Effects of simvastatin on the development of osteopenia caused by ovariectomy in rats.

Simvastatin is a competitive inhibitor of 3-hydroxy-3-methylglutaryl coenzyme A (HMG-CoA) reductase, the rate-determining enzyme for cholesterol synthesis which is used in the treatment of hypercholesterolemias, particularly in type IIa and IIb hyperlipoproteinemias, frequently in postmenopausal women. Inhibition of cholesterol synthesis by simvastatin may cause disorders of bone remodelling. The aim of the present study was to investigate the effects of simvastatin (3 mg and 6 mg/kg/day per os) administered for 4 weeks on the development of ovariectomy-induced osteopenia in 3-month-old female Wistar rats. The experiments were carried out on six groups of animals: I (C)--sham operated rats, II (S-3)--sham operated rats + simvastatin 3 mg/kg/day p.o., III (S-6)--sham operated rats + simvastatin 6 mg/kg/day p.o., IV (OVX)--ovariectomized rats, V (OVX + S-3)--ovariectomized rats + simvastatin 3 mg/kg/day p.o., VI (OVX + S-6)--ovariectomized rats + simvastatin 6 mg/kg/day p.o. In all the groups, we examined body weight gain, and macrometrical, histomorphometrical and mechanical parameters. Bilateral ovariectomy induced osteopenic skeletal changes in mature female rats. In cortical bone, ovariectomy intensified resorption processes at the marrow cavity, as indicated by a decrease in endosteal transverse growth and an increase in transverse cross-section surface area of the marrow cavity in the tibia. Intensification of resorption processes was observed in cancellous bone (a statistically significant decrease in the width of trabeculae in the epiphysis and metaphysis of the femur).
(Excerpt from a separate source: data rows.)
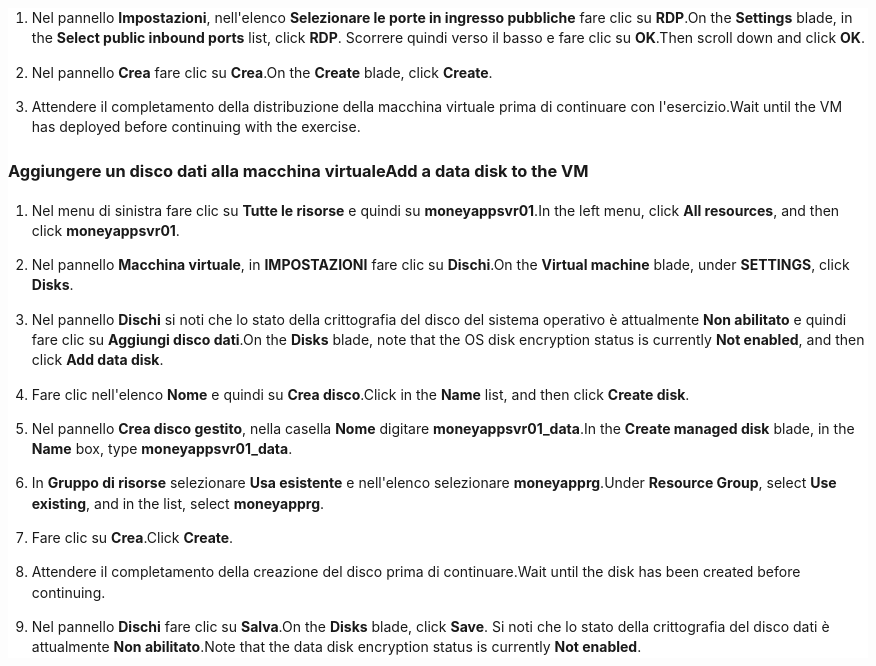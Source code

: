 1. <span data-ttu-id="2a968-128">Nel pannello **Impostazioni**, nell'elenco **Selezionare le porte in ingresso pubbliche** fare clic su **RDP**.</span><span class="sxs-lookup"><span data-stu-id="2a968-128">On the **Settings** blade, in the **Select public inbound ports** list, click **RDP**.</span></span> <span data-ttu-id="2a968-129">Scorrere quindi verso il basso e fare clic su **OK**.</span><span class="sxs-lookup"><span data-stu-id="2a968-129">Then scroll down and click **OK**.</span></span>

1. <span data-ttu-id="2a968-130">Nel pannello **Crea** fare clic su **Crea**.</span><span class="sxs-lookup"><span data-stu-id="2a968-130">On the **Create** blade, click **Create**.</span></span>

1. <span data-ttu-id="2a968-131">Attendere il completamento della distribuzione della macchina virtuale prima di continuare con l'esercizio.</span><span class="sxs-lookup"><span data-stu-id="2a968-131">Wait until the VM has deployed before continuing with the exercise.</span></span>

### <a name="add-a-data-disk-to-the-vm"></a><span data-ttu-id="2a968-132">Aggiungere un disco dati alla macchina virtuale</span><span class="sxs-lookup"><span data-stu-id="2a968-132">Add a data disk to the VM</span></span>

1. <span data-ttu-id="2a968-133">Nel menu di sinistra fare clic su **Tutte le risorse** e quindi su **moneyappsvr01**.</span><span class="sxs-lookup"><span data-stu-id="2a968-133">In the left menu, click **All resources**, and then click **moneyappsvr01**.</span></span>

1. <span data-ttu-id="2a968-134">Nel pannello **Macchina virtuale**, in **IMPOSTAZIONI** fare clic su **Dischi**.</span><span class="sxs-lookup"><span data-stu-id="2a968-134">On the **Virtual machine** blade, under **SETTINGS**, click **Disks**.</span></span>

1. <span data-ttu-id="2a968-135">Nel pannello **Dischi** si noti che lo stato della crittografia del disco del sistema operativo è attualmente **Non abilitato** e quindi fare clic su **Aggiungi disco dati**.</span><span class="sxs-lookup"><span data-stu-id="2a968-135">On the **Disks** blade, note that the OS disk encryption status is currently **Not enabled**, and then click **Add data disk**.</span></span>

1. <span data-ttu-id="2a968-136">Fare clic nell'elenco **Nome** e quindi su **Crea disco**.</span><span class="sxs-lookup"><span data-stu-id="2a968-136">Click in the **Name** list, and then click **Create disk**.</span></span>

1. <span data-ttu-id="2a968-137">Nel pannello **Crea disco gestito**, nella casella **Nome** digitare **moneyappsvr01_data**.</span><span class="sxs-lookup"><span data-stu-id="2a968-137">In the **Create managed disk** blade, in the **Name** box, type **moneyappsvr01_data**.</span></span>

1. <span data-ttu-id="2a968-138">In **Gruppo di risorse** selezionare **Usa esistente** e nell'elenco selezionare **moneyapprg**.</span><span class="sxs-lookup"><span data-stu-id="2a968-138">Under **Resource Group**, select **Use existing**, and in the list, select **moneyapprg**.</span></span>

1. <span data-ttu-id="2a968-139">Fare clic su **Crea**.</span><span class="sxs-lookup"><span data-stu-id="2a968-139">Click **Create**.</span></span>

1. <span data-ttu-id="2a968-140">Attendere il completamento della creazione del disco prima di continuare.</span><span class="sxs-lookup"><span data-stu-id="2a968-140">Wait until the disk has been created before continuing.</span></span>

1. <span data-ttu-id="2a968-141">Nel pannello **Dischi** fare clic su **Salva**.</span><span class="sxs-lookup"><span data-stu-id="2a968-141">On the **Disks** blade, click **Save**.</span></span> <span data-ttu-id="2a968-142">Si noti che lo stato della crittografia del disco dati è attualmente **Non abilitato**.</span><span class="sxs-lookup"><span data-stu-id="2a968-142">Note that the data disk encryption status is currently **Not enabled**.</span></span>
Structural changes in the long bones resulting from bilateral ovariectomy were manifested by deterioration of mechanical properties of the shaft and neck of the femur. The force needed to fracture the neck and shaft of the femur was significantly smaller than that in sham operated rats. Simvastatin (3 and 6 mg/kg/day p.o.) slightly influenced bone remodelling in sham operated rats. Simvastatin (3 and 6 mg/kg p.o. daily) administered to ovariectomized rats intensified bone formation processes and decreased bone resorption processes induced by bilateral ovariectomy, showing stronger activity at 6 mg/kg.